Et +1 pour ghoti, un NAS avec du 2,5 pouces, c'est un peu idiot, vu la capacité limitée des disques de cette taille (et leur prix). Autant en prendre un 3,5", quitte à acheter un adaptateur pour le/les disques 2,5" que tu aurais à recycler.

Perso j'ai réussi à ninja mon netgear RDNU2000 à 165€ lors d'une promo (2 slots 3,5" avec CPU atom), j'en suis très content (c'est plus rustique mais tout aussi "full featured" que des NAS plus haut de gamme (genre syno)).

----------

## boozo

 *El_Goretto wrote:*   

> Si tu te sens une âme un peu plus aventureuse, ya une "offre" spéciale pour une bécane de stockage 4 baie à 153€.
> 
> J'aurais pas déjà un home server et un NAS... j'aurais sûrement craqué.
> 
> (...)

 

Hé mais c'est intéressant çà ! Colle tout à fait à mes besoins de solution pérenne de backup - thks  :Very Happy: 

C'est vrai qu'actuellement les gens ont plus d'attentes de "fonctionnalités" multimédia sur les NAS @home actuels mais dont je n'ai à vrai dire que faire personnellement... (i.e. ssh, rsync, 1 ou 2 bricoles en sus è basta - robuste, pas de maintenance, "à l'ancienne" quoi   :Mr. Green:  )

Je regarde depuis quelques temps déjà les syno 212*, RNDU2k et QNAP mais j'avais toujours l'optique de leur coller autre chose dessus (dans cette idée sur un buffalo p.e.) qui m'a un peu freiné mais c'est vrai qu'un freenas pourrait faire l'affaire en alternative...

Les 21db me semblent correct mais qu'en est-il de la conso de cette bestiole par rapport aux autres ?

Et btw, pourquoi "plus aventureuse" ? y'a des précédents ?

----------

## El_Goretto

 *boozo wrote:*   

> 
> 
> Les 21db me semblent correct mais qu'en est-il de la conso de cette bestiole par rapport aux autres ?
> 
> Et btw, pourquoi "plus aventureuse" ? y'a des précédents ?

 

Regarde les commentaires, y a des liens vers la doc constructeurs qui te donne plein d'infos. De mémoire, ya un mec qui a mesuré 40W pour 1 disque je crois (sauf qu'il dit pas en charge ou à vide). J'ai trouvé aussi un bench du CPU pour voir par rapport à un atom N330 (au hasard).
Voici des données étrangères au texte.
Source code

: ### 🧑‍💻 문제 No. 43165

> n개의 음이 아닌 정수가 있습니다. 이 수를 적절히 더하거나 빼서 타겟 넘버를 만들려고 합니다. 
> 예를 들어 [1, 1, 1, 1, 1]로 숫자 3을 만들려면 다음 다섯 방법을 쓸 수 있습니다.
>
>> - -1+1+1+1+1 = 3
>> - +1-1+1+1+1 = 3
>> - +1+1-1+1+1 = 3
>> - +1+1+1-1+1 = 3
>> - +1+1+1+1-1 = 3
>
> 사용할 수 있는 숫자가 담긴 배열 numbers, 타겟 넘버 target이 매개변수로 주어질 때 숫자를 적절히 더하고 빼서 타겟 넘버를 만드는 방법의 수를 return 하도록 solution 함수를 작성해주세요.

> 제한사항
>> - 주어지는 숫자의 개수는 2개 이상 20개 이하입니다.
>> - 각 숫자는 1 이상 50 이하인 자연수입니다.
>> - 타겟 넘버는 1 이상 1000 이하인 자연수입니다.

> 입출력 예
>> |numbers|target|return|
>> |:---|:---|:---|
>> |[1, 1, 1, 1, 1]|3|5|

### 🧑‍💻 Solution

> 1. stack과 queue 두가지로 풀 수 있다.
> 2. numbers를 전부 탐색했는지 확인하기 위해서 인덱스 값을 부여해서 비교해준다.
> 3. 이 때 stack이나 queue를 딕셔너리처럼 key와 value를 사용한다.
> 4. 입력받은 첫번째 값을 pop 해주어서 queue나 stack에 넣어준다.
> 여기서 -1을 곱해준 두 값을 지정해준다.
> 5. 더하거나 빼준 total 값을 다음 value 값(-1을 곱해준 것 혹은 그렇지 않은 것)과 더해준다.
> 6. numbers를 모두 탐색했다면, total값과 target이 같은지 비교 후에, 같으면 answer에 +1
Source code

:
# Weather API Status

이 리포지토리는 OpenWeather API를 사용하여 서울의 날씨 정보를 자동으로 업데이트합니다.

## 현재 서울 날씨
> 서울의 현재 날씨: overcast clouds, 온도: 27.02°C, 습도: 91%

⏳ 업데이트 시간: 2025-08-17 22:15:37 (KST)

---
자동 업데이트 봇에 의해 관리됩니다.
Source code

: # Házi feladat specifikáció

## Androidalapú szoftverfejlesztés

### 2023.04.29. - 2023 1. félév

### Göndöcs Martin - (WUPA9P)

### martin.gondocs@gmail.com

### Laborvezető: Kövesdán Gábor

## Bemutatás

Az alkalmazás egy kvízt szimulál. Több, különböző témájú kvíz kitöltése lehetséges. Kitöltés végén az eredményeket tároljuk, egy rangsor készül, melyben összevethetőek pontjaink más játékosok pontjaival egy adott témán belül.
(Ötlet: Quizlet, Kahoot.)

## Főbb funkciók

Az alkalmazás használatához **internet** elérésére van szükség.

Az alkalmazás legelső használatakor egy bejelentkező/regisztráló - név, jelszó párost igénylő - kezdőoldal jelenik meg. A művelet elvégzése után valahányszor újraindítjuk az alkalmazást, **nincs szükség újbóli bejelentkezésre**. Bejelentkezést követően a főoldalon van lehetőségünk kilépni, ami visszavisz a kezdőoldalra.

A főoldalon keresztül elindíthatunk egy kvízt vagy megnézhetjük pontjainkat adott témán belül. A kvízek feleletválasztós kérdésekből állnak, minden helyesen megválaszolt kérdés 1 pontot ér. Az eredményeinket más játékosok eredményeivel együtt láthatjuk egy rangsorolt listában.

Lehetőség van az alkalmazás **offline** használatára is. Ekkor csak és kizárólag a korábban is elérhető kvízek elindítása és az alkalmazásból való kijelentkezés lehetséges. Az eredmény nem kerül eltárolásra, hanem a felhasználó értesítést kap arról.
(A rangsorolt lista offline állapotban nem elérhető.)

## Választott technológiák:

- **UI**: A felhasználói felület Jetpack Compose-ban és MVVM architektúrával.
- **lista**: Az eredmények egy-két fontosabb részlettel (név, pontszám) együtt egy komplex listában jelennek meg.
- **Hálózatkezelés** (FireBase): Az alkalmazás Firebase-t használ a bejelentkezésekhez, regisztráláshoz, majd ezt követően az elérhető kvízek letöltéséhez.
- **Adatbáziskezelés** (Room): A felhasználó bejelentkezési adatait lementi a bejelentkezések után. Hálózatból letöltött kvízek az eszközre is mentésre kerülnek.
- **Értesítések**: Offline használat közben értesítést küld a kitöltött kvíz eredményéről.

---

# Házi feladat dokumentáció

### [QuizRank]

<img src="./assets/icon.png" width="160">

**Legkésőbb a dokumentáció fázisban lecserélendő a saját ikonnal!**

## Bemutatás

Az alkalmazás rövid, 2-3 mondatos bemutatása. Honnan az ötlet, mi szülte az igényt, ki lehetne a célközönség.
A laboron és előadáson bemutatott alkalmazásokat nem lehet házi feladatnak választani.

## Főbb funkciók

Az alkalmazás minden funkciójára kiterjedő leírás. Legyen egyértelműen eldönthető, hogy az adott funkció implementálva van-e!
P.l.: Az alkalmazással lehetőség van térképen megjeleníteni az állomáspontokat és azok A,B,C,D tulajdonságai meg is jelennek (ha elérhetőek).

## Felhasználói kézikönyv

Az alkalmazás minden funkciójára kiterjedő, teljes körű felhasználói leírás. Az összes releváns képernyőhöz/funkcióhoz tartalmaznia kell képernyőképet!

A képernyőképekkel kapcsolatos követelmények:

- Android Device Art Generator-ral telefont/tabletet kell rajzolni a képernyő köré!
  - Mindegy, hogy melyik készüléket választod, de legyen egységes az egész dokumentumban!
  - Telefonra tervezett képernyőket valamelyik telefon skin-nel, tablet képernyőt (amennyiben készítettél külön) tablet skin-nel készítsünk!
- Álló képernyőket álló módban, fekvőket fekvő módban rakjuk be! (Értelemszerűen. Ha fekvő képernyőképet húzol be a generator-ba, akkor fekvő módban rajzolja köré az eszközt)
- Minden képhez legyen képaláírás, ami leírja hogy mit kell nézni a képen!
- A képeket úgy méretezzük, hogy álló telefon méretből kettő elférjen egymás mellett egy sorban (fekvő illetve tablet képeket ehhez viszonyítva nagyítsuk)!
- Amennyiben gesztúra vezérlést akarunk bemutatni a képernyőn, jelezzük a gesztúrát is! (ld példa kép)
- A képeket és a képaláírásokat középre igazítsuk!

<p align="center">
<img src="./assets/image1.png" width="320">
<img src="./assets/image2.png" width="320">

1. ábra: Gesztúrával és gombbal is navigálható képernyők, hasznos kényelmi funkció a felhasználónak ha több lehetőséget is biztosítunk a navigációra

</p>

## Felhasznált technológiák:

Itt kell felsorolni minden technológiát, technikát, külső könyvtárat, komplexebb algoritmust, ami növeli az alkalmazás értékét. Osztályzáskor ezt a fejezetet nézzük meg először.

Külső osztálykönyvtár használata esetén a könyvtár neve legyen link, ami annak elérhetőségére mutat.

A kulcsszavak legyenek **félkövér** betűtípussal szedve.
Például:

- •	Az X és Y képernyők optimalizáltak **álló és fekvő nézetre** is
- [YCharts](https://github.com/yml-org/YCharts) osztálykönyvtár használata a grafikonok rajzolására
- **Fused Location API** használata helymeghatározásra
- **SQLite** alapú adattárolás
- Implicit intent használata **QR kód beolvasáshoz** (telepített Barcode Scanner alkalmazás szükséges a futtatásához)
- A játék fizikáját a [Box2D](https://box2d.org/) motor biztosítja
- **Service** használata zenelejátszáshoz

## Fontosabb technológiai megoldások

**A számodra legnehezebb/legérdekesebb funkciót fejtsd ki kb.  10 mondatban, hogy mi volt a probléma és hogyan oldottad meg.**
Bref, c'est 30% plus rapide, mais globalement la plateforme pompe un peu plus (mais bon, ya 4 slots).

Le côté aventureux, c'est par rapport au NAS "prêt à l'emploi" avec son OS intégré  :Smile: 

----------

## dapsaille

j'essaye en ce moment même de faire valider cet achat par mon agent Waf ...

 pas gagné mais j'y travaille dur pour remplacer mon homenas vieillissant au boitier imposant

----------

## boozo

Merci, j'avais juste pris le datasheet hp mais pas les specs.

Bon oué c'est Hp et un serveur à 4 slots mais pour un moëllon de 27x21x26 à 6kg sur la balance, c'est un gros poussin   :Razz: 

Sinon ils donnent 72W en pleine charge donc ce 40W ne me semble pas délirant ça reste le double des autres mais est-ce vraiment comparable (?)

----------

## El_Goretto

Tain, j'ai fait un travail sur moi même pendant 24h à me répéter "t'en as pas besoin, t'en as pas besoin"... et j'ai failli tout remettre en question à cause de vous  :Smile: 

J'ai même regardé comment réutiliser un contrôleur RAID PCIe... non, je serais fort, non, j'ai besoin d'un plus gros CPU sur une machine de ce type  :Smile: 

(et pis si je dois changer un truc, c'est d'abord mon routeur pour une grosse soekris).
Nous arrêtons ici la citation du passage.